---- Data provided

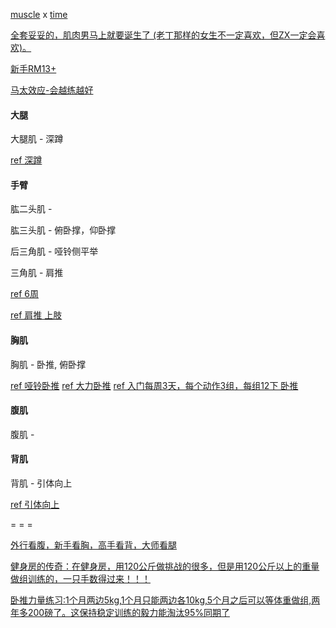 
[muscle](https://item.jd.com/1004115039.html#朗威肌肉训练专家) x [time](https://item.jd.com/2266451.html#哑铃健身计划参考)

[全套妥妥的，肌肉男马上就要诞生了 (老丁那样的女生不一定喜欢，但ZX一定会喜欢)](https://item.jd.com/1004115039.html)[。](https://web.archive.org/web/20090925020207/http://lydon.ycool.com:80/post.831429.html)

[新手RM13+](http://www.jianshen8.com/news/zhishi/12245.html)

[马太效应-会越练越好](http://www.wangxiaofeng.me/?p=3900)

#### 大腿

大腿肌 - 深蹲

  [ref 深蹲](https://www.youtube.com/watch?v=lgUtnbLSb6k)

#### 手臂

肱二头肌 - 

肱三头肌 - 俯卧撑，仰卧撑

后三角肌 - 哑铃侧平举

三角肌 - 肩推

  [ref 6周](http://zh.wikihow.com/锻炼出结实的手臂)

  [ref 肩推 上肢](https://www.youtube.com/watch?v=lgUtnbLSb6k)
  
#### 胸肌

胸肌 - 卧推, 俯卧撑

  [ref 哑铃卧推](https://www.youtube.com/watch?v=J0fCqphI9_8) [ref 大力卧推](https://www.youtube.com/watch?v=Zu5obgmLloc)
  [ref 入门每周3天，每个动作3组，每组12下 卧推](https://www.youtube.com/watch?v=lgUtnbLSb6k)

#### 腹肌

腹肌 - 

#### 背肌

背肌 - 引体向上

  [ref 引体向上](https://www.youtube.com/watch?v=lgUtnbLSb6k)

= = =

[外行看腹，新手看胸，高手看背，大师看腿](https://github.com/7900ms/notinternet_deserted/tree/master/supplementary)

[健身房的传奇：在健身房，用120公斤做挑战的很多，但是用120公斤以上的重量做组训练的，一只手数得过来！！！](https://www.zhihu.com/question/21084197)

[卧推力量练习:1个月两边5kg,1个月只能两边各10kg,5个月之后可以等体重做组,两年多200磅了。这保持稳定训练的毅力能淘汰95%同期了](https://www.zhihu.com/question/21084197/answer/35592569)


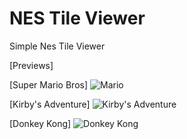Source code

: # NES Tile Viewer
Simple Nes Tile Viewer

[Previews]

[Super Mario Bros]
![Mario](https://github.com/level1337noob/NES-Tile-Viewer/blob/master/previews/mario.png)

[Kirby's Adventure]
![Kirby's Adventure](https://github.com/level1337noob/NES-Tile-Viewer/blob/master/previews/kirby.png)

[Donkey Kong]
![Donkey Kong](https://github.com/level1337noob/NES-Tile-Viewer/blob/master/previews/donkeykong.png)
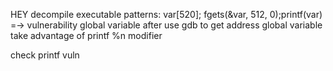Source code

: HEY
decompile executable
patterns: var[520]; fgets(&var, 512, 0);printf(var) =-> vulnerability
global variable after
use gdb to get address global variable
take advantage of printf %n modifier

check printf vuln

--------
---- Data provided

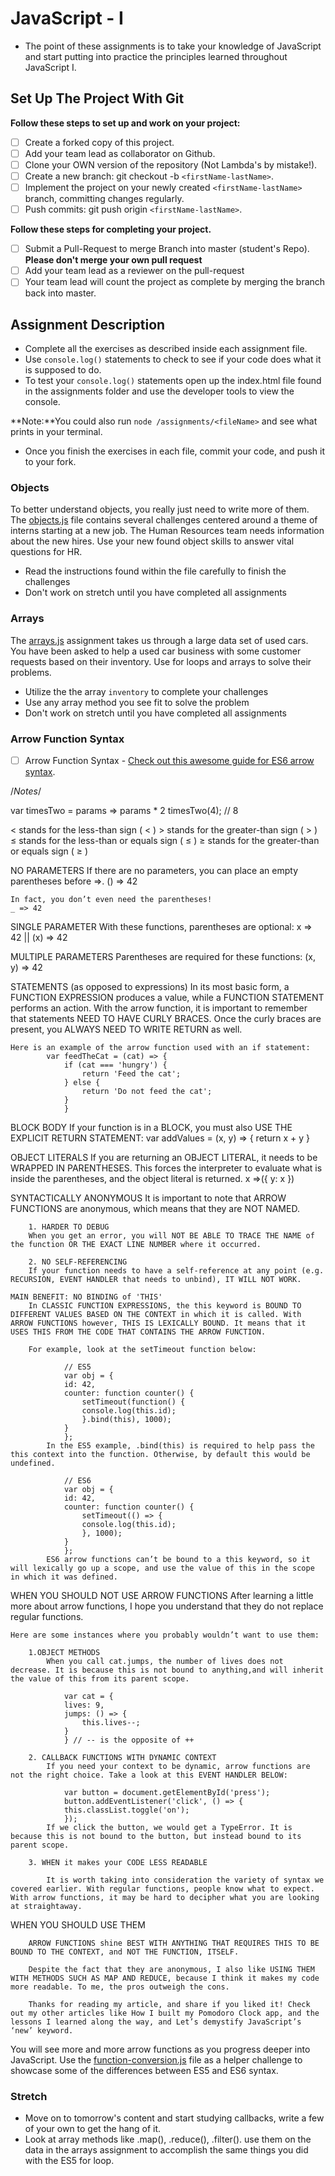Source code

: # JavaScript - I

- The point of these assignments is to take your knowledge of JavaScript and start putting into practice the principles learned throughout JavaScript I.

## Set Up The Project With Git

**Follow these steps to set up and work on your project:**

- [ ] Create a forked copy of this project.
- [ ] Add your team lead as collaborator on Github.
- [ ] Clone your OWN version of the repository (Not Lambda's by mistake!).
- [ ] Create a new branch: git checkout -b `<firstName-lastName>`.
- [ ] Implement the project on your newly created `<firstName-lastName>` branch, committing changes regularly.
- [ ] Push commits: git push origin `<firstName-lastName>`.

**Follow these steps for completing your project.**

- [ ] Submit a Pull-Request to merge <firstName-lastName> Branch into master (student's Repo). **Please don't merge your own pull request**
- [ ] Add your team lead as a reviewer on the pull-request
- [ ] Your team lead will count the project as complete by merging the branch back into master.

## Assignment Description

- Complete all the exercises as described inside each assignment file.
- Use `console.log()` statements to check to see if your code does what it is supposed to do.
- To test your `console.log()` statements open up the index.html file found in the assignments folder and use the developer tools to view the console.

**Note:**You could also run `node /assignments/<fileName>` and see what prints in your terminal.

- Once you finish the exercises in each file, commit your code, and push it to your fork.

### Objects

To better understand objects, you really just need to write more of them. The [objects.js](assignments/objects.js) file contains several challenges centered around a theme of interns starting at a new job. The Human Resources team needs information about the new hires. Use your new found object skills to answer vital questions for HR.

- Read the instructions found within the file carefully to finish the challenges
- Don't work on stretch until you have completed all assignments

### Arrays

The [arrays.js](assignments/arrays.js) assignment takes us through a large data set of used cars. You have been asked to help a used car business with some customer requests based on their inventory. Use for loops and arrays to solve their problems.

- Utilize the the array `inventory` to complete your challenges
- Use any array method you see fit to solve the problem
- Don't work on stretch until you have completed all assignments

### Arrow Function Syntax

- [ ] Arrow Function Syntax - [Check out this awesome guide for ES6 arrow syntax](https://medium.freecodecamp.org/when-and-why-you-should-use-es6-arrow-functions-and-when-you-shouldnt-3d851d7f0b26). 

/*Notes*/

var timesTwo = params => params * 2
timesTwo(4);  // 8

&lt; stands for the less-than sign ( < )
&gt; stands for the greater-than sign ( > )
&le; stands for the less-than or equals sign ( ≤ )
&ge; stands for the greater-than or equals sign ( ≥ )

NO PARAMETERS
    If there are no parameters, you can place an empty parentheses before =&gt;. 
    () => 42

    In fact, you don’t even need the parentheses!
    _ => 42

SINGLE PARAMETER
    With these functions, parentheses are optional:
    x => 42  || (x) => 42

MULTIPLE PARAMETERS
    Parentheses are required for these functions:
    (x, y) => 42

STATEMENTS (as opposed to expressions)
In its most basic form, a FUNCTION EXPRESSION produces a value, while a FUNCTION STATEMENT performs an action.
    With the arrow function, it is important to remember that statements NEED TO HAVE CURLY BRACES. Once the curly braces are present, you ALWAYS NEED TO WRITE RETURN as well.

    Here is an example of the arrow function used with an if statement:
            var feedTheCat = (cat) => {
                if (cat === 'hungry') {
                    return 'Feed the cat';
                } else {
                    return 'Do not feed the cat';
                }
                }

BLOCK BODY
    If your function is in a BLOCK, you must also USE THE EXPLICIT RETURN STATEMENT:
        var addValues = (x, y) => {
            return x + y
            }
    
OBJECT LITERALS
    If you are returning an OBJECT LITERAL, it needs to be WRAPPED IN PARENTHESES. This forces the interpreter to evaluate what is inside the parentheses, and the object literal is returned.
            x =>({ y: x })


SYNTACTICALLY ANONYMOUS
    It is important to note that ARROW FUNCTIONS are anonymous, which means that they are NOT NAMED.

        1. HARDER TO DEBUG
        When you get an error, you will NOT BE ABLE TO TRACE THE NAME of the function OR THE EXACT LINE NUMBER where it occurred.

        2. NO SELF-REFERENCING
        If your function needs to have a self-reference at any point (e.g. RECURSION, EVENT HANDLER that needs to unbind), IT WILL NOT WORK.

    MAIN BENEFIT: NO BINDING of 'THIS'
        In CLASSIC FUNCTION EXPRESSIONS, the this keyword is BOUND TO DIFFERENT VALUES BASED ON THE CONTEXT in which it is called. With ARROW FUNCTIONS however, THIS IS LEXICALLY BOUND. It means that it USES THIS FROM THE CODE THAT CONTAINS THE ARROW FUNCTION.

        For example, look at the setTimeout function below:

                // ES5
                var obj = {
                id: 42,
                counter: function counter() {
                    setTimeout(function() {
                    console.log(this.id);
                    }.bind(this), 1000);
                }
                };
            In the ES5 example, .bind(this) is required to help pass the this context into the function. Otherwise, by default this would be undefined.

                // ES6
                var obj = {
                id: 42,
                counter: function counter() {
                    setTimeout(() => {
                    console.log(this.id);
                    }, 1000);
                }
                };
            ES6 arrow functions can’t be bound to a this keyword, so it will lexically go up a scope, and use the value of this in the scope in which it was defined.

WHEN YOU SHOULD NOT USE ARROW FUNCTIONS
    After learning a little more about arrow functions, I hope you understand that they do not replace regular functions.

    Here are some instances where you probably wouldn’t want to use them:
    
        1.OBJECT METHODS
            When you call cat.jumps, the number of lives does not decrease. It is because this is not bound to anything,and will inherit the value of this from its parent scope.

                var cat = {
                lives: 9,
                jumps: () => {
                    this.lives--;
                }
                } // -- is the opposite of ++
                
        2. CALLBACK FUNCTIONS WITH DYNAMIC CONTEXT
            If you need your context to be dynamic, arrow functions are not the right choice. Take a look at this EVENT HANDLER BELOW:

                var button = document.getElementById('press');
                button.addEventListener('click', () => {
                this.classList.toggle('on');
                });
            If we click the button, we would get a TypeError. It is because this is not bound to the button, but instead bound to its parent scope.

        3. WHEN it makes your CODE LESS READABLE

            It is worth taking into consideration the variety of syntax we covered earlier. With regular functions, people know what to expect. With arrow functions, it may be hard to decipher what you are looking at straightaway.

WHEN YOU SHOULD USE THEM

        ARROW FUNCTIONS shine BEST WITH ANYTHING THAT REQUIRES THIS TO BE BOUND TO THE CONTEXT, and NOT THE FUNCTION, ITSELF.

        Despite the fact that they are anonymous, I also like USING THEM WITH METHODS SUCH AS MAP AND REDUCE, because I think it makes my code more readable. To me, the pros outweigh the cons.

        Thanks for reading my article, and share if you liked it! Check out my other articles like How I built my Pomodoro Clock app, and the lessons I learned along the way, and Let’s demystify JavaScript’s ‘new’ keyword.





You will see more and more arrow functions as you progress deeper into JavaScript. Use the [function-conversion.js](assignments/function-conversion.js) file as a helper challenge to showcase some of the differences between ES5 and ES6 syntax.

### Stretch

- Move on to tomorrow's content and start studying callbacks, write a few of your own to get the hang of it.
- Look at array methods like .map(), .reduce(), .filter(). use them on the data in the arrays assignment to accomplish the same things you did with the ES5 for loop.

--------
---- Data provided

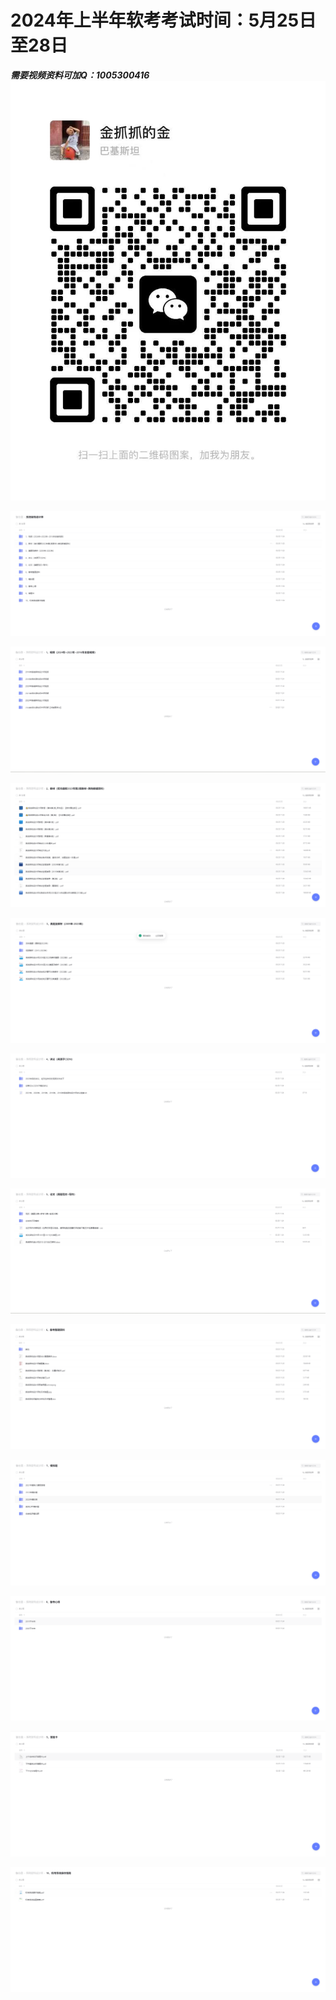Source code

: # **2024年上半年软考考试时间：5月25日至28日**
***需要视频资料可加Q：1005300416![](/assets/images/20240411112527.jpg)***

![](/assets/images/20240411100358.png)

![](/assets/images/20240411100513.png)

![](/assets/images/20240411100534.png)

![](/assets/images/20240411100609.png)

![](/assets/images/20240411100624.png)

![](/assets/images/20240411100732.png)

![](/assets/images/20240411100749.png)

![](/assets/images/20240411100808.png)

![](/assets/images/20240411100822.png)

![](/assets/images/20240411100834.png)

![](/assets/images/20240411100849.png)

--------

## Directions for this task
Only lines with the string "fact" belong in the answer; copy each of them from the listing.

## Exercise result
    In fact, you don’t even need the parentheses!
        Despite the fact that they are anonymous, I also like USING THEM WITH METHODS SUCH AS MAP AND REDUCE, because I think it makes my code more readable. To me, the pros outweigh the cons.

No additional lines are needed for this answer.